Work out how many lines of the listing below include the string "please", and give that number alone.

_ _ _ _

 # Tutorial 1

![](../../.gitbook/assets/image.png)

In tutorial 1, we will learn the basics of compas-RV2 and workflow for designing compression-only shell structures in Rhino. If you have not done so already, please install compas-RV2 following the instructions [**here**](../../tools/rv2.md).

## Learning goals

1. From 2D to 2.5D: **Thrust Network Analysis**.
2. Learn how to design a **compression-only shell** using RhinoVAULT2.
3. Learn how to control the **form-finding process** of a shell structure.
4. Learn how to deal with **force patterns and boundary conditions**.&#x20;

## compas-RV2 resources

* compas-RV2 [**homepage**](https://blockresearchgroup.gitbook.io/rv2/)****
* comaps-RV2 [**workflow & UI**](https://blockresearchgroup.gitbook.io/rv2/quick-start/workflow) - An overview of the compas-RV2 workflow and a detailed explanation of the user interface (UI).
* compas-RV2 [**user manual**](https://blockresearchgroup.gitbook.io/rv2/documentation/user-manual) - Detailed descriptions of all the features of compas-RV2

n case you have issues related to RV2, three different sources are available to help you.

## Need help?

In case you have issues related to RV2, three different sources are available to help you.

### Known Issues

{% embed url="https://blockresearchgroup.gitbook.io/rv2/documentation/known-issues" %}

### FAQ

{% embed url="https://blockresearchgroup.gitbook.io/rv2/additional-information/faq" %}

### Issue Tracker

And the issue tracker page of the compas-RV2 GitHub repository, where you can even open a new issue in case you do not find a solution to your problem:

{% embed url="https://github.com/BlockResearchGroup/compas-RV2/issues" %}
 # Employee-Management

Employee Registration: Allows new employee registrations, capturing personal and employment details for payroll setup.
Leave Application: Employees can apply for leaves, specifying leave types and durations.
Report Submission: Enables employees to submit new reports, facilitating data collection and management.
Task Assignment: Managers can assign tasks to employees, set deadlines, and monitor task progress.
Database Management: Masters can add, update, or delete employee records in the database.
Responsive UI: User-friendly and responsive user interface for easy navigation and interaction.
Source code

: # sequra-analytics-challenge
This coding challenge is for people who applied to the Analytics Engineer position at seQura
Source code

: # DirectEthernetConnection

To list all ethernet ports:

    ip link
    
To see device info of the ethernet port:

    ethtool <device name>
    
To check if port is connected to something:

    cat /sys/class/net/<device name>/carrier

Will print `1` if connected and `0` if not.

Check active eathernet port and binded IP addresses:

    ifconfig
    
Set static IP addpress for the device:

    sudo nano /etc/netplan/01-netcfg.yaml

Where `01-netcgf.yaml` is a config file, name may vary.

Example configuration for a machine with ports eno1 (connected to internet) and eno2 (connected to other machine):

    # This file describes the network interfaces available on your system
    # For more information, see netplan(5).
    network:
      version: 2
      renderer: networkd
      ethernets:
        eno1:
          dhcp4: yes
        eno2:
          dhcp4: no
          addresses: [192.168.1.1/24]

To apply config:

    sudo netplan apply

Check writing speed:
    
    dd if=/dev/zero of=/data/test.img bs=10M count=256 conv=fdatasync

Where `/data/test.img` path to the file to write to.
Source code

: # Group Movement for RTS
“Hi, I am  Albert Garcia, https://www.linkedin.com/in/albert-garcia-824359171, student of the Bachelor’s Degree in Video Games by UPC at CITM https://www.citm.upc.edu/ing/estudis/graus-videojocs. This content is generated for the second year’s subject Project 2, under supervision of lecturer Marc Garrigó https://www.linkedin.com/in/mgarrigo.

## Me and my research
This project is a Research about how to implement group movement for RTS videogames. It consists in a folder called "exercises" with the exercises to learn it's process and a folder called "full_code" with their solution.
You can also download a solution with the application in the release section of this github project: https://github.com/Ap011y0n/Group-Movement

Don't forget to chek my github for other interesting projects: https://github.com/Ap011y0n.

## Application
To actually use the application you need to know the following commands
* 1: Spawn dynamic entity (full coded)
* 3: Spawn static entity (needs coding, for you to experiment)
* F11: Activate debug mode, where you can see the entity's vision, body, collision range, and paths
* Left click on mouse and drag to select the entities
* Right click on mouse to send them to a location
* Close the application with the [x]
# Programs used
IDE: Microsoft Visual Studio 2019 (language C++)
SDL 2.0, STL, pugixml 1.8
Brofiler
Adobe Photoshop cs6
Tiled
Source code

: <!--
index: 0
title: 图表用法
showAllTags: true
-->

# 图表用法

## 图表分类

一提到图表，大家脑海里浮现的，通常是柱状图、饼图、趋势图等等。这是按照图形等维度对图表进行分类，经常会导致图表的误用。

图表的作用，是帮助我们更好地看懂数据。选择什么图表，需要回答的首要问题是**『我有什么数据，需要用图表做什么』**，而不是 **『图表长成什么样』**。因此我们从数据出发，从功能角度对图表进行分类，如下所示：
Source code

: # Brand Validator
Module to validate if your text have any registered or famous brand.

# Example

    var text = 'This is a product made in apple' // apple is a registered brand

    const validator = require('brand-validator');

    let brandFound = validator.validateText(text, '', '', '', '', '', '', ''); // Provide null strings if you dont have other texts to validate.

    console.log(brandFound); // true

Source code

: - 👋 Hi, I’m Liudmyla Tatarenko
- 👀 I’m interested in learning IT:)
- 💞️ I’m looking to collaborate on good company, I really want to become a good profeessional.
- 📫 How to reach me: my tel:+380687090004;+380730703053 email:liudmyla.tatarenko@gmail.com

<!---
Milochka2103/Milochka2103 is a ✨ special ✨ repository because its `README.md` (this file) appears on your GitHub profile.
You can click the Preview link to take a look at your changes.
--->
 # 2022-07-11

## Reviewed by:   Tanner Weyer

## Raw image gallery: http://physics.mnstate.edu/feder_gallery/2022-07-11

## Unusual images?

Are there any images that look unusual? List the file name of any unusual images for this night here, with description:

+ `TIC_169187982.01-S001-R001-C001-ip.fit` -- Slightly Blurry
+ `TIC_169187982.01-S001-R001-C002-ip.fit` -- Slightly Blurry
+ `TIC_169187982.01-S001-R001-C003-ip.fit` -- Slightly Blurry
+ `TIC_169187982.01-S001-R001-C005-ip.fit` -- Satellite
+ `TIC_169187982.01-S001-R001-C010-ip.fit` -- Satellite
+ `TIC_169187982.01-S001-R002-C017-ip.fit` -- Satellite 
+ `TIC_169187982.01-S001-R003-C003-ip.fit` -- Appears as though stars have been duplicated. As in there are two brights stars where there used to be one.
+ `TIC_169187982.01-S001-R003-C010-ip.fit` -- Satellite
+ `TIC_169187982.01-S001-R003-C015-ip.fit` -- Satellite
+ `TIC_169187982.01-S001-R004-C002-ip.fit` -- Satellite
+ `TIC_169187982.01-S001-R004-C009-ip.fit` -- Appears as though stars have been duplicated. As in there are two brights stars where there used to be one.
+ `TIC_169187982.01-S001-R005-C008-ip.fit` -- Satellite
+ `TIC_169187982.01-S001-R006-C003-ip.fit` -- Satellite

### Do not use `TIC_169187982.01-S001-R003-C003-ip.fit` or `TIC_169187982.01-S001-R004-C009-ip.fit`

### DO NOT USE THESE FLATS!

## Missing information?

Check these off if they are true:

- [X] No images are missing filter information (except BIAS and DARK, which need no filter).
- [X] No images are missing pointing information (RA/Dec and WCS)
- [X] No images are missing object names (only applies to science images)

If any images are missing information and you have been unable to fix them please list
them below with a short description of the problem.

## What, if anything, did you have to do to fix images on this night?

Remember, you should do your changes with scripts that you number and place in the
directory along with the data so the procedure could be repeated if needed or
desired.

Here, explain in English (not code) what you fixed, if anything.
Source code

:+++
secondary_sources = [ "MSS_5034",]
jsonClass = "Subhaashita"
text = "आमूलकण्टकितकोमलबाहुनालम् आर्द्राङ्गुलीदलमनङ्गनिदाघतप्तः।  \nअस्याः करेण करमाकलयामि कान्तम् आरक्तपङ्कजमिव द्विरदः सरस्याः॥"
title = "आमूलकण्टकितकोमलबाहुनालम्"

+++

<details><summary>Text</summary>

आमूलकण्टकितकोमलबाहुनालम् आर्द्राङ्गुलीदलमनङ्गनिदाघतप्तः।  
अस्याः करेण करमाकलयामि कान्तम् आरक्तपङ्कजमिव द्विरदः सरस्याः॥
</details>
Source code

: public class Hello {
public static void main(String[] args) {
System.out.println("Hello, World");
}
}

_ _ _ _

▸ **ANSWER TO THIS EXERCISE**: 2